Tarrantino comes at movies from the Video Rental Clerk perspective...not from the Post Modern French Intellectual perspective.

 
At 4:20 PM EDT, Blogger The Contentious Centrist said...

All you are saying is true and correct, but it does not undo my analysis (over over analysis). What I noticed is all there. Tarantino may be the cinematic equivalent of authors like Balzac and Jack London. They got paid for their novels by word count, they wrote to entertain in order to make a living, and they still managed to produce masterpieces.

 
At 4:30 PM EDT, Blogger BuJ said...

Great review.

The movie is mainly about Jews and Nazis.
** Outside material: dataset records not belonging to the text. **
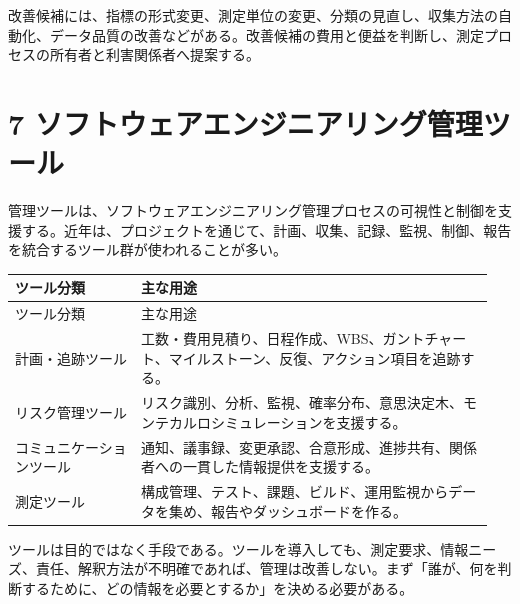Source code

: \documentclass[a4paper,11pt]{ltjsarticle}
\begin{document}
改善候補には、指標の形式変更、測定単位の変更、分類の見直し、収集方法の自動化、データ品質の改善などがある。改善候補の費用と便益を判断し、測定プロセスの所有者と利害関係者へ提案する。

\section{7 ソフトウェアエンジニアリング管理ツール}
管理ツールは、ソフトウェアエンジニアリング管理プロセスの可視性と制御を支援する。近年は、プロジェクトを通じて、計画、収集、記録、監視、制御、報告を統合するツール群が使われることが多い。

\begin{longtable}{>{\raggedright\arraybackslash}p{0.25\linewidth}>{\raggedright\arraybackslash}p{0.70\linewidth}}
\toprule
ツール分類 & 主な用途 \\
\midrule
\endfirsthead
\toprule
ツール分類 & 主な用途 \\
\midrule
\endhead
計画・追跡ツール & 工数・費用見積り、日程作成、WBS、ガントチャート、マイルストーン、反復、アクション項目を追跡する。 \\
リスク管理ツール & リスク識別、分析、監視、確率分布、意思決定木、モンテカルロシミュレーションを支援する。 \\
コミュニケーションツール & 通知、議事録、変更承認、合意形成、進捗共有、関係者への一貫した情報提供を支援する。 \\
測定ツール & 構成管理、テスト、課題、ビルド、運用監視からデータを集め、報告やダッシュボードを作る。 \\
\bottomrule
\end{longtable}

ツールは目的ではなく手段である。ツールを導入しても、測定要求、情報ニーズ、責任、解釈方法が不明確であれば、管理は改善しない。まず「誰が、何を判断するために、どの情報を必要とするか」を決める必要がある。

\begin{center}
\end{center}
\end{document}
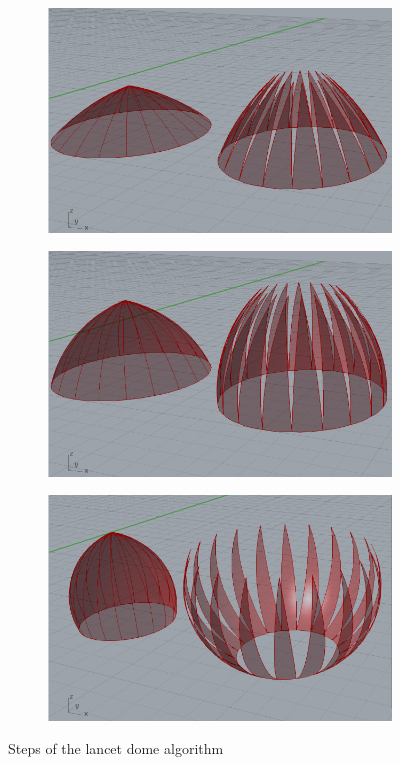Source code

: \documentclass[preprint,12pt,3p]{elsarticle}
\begin{document}
\begin{figure}[h]
\begin{subfigure}{0.3\textwidth}
  \centering
  \includegraphics[width=.9\linewidth]{lancetDome01.png}
  \caption{}
  \label{fig:lancetDome01}
\end{subfigure}%
\begin{subfigure}{0.3\textwidth}
  \centering
  \includegraphics[width=.9\linewidth]{lancetDome02.png}
  \caption{}
  \label{fig:lancetDome02}
\end{subfigure}
\begin{subfigure}{0.3\textwidth}
  \centering
  \includegraphics[width=.9\linewidth]{lancetDome03.png}
  \caption{}
  \label{fig:lancetDome03}
\end{subfigure}

\caption{Steps of the lancet dome algorithm}
\label{fig:lancetdomeexamples}
\end{figure}
\end{document}
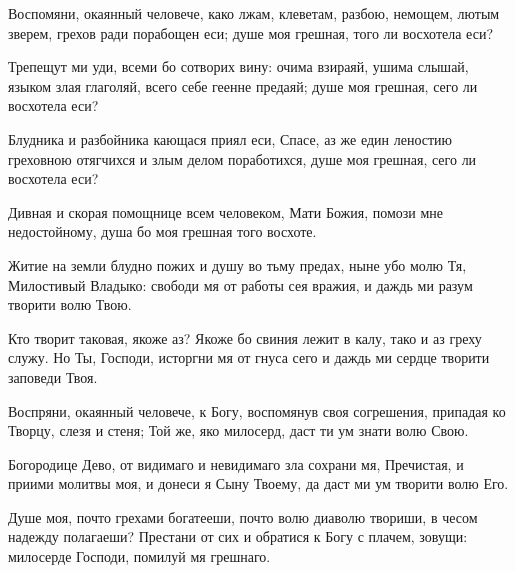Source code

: \begin{mymulticols}

Воспомяни, окаянный человече, како лжам, клеветам, разбою, немощем, лютым зверем, грехов ради порабощен еси; душе моя грешная, того ли восхотела еси?


Трепещут ми уди, всеми бо сотворих вину: очима взираяй, ушима слышай, языком злая глаголяй, всего себе геенне предаяй; душе моя грешная, сего ли восхотела еси?

\slava

Блудника и разбойника кающася приял еси, Спасе, аз же един леностию греховною отягчихся и злым делом поработихся, душе моя грешная, сего ли восхотела еси?

\inyne

Дивная и скорая помощнице всем человеком, Мати Божия, помози мне недостойному, душа бо моя грешная того восхоте.




Житие на земли блудно пожих и душу во тьму предах, ныне убо молю Тя, Милостивый Владыко: свободи мя от работы сея вражия, и даждь ми разум творити волю Твою.


Кто творит таковая, якоже аз? Якоже бо свиния лежит в калу, тако и аз греху служу. Но Ты, Господи, исторгни мя от гнуса сего и даждь ми сердце творити заповеди Твоя.

\slava

Воспряни, окаянный человече, к Богу, воспомянув своя согрешения, припадая ко Творцу, слезя и стеня; Той же, яко милосерд, даст ти ум знати волю Свою.

\inyne

Богородице Дево, от видимаго и невидимаго зла сохрани мя, Пречистая, и приими молитвы моя, и донеси я Сыну Твоему, да даст ми ум творити волю Его.


Душе моя, почто грехами богатееши, почто волю диаволю твориши, в чесом надежду полагаеши? Престани от сих и обратися к Богу с плачем, зовущи: милосерде Господи, помилуй мя грешнаго.



\end{mymulticols}
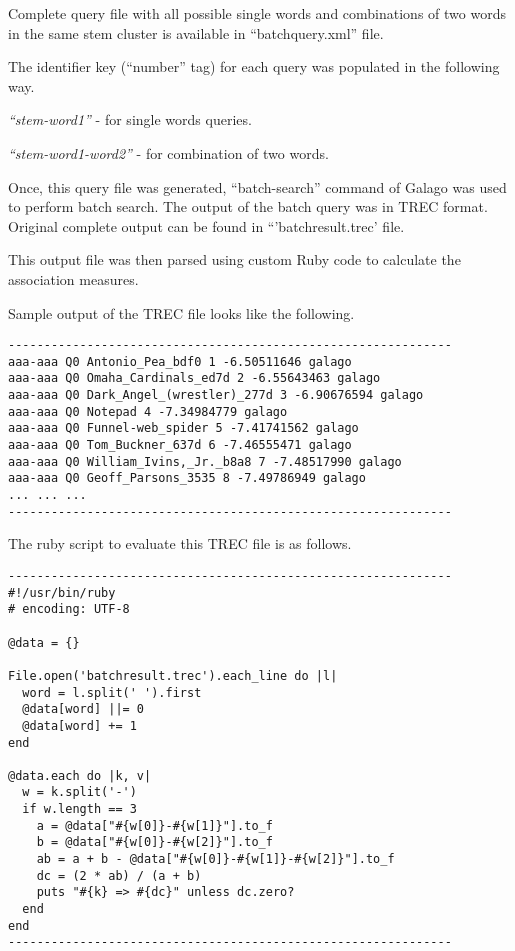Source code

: \documentclass[letterpaper,12pt]{article}
\begin{document}
Complete query file with all possible single words and combinations of two words in the same stem cluster is available in ``batchquery.xml'' file.

The identifier key (``number'' tag) for each query was populated in the following way.

\emph{``stem-word1''} - for single words queries.

\emph{``stem-word1-word2''} - for combination of two words.

Once, this query file was generated, ``batch-search'' command of Galago was used to perform batch search. The output of the batch query was in TREC format. Original complete output can be found in ``'batchresult.trec' file.

This output file was then parsed using custom Ruby code to calculate the association measures.

Sample output of the TREC file looks like the following.

\begin{verbatim}
--------------------------------------------------------------
aaa-aaa Q0 Antonio_Pea_bdf0 1 -6.50511646 galago
aaa-aaa Q0 Omaha_Cardinals_ed7d 2 -6.55643463 galago
aaa-aaa Q0 Dark_Angel_(wrestler)_277d 3 -6.90676594 galago
aaa-aaa Q0 Notepad 4 -7.34984779 galago
aaa-aaa Q0 Funnel-web_spider 5 -7.41741562 galago
aaa-aaa Q0 Tom_Buckner_637d 6 -7.46555471 galago
aaa-aaa Q0 William_Ivins,_Jr._b8a8 7 -7.48517990 galago
aaa-aaa Q0 Geoff_Parsons_3535 8 -7.49786949 galago
... ... ...
--------------------------------------------------------------
\end{verbatim}

The ruby script to evaluate this TREC file is as follows.

\begin{verbatim}
--------------------------------------------------------------
#!/usr/bin/ruby
# encoding: UTF-8

@data = {}

File.open('batchresult.trec').each_line do |l|
  word = l.split(' ').first
  @data[word] ||= 0
  @data[word] += 1
end

@data.each do |k, v|
  w = k.split('-')
  if w.length == 3
    a = @data["#{w[0]}-#{w[1]}"].to_f
    b = @data["#{w[0]}-#{w[2]}"].to_f
    ab = a + b - @data["#{w[0]}-#{w[1]}-#{w[2]}"].to_f
    dc = (2 * ab) / (a + b)
    puts "#{k} => #{dc}" unless dc.zero?
  end
end
--------------------------------------------------------------
\end{verbatim}
\end{document}

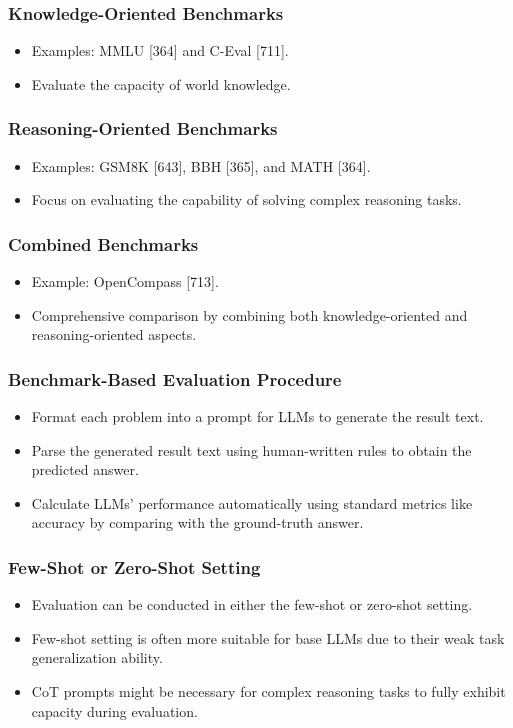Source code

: \documentclass[handout]{beamer}
\begin{document}
\begin{frame}[t]
  \frametitle{Knowledge-Oriented Benchmarks}
  \begin{itemize}
    \item Examples: MMLU [364] and C-Eval [711].
    \item Evaluate the capacity of world knowledge.
  \end{itemize}
\end{frame}

\begin{frame}[t]
  \frametitle{Reasoning-Oriented Benchmarks}
  \begin{itemize}
    \item Examples: GSM8K [643], BBH [365], and MATH [364].
    \item Focus on evaluating the capability of solving complex reasoning tasks.
  \end{itemize}
\end{frame}

\begin{frame}[t]
  \frametitle{Combined Benchmarks}
  \begin{itemize}
    \item Example: OpenCompass [713].
    \item Comprehensive comparison by combining both knowledge-oriented and reasoning-oriented aspects.
  \end{itemize}
\end{frame}


\begin{frame}[t]
  \frametitle{Benchmark-Based Evaluation Procedure}
  \begin{itemize}
    \item Format each problem into a prompt for LLMs to generate the result text.
    \item Parse the generated result text using human-written rules to obtain the predicted answer.
    \item Calculate LLMs' performance automatically using standard metrics like accuracy by comparing with the ground-truth answer.
  \end{itemize}
\end{frame}

\begin{frame}[t]
  \frametitle{Few-Shot or Zero-Shot Setting}
  \begin{itemize}
    \item Evaluation can be conducted in either the few-shot or zero-shot setting.
    \item Few-shot setting is often more suitable for base LLMs due to their weak task generalization ability.
    \item CoT prompts might be necessary for complex reasoning tasks to fully exhibit capacity during evaluation.
  \end{itemize}
\end{frame}
\end{document}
I don't see the connection with the clapping Arabic-speakers you mention in the start.

As for the name, isn't "...Basterds" with an "e" ?

That's according to:

http://www.inglouriousbasterds-movie.com/
(Tarantino's official site)

Not to mention:

http://www.imdb.com/title/tt0361748/

and

http://www.rottentomatoes.com/m/inglourious_basterds/

but I may be wrong...

 
At 5:01 PM EDT, Blogger The Contentious Centrist said...

Yes, it is with an "e". That's the spelling I used in the title and the reason for the whole spiel in "Chapter 1".

 
At 5:33 PM EDT, Blogger EscapeVelocity said...

Here is a Nazi movie (made in Germany I think) that combines them with the classic teenage Horror Zombie camp genre.

I cant wait to rent it.

Dead Snow

http://www.youtube.com/watch?v=3-KQh87_V2Q

Tarantinos movie is smarter with a much bigger budget...but similarly unpretensious.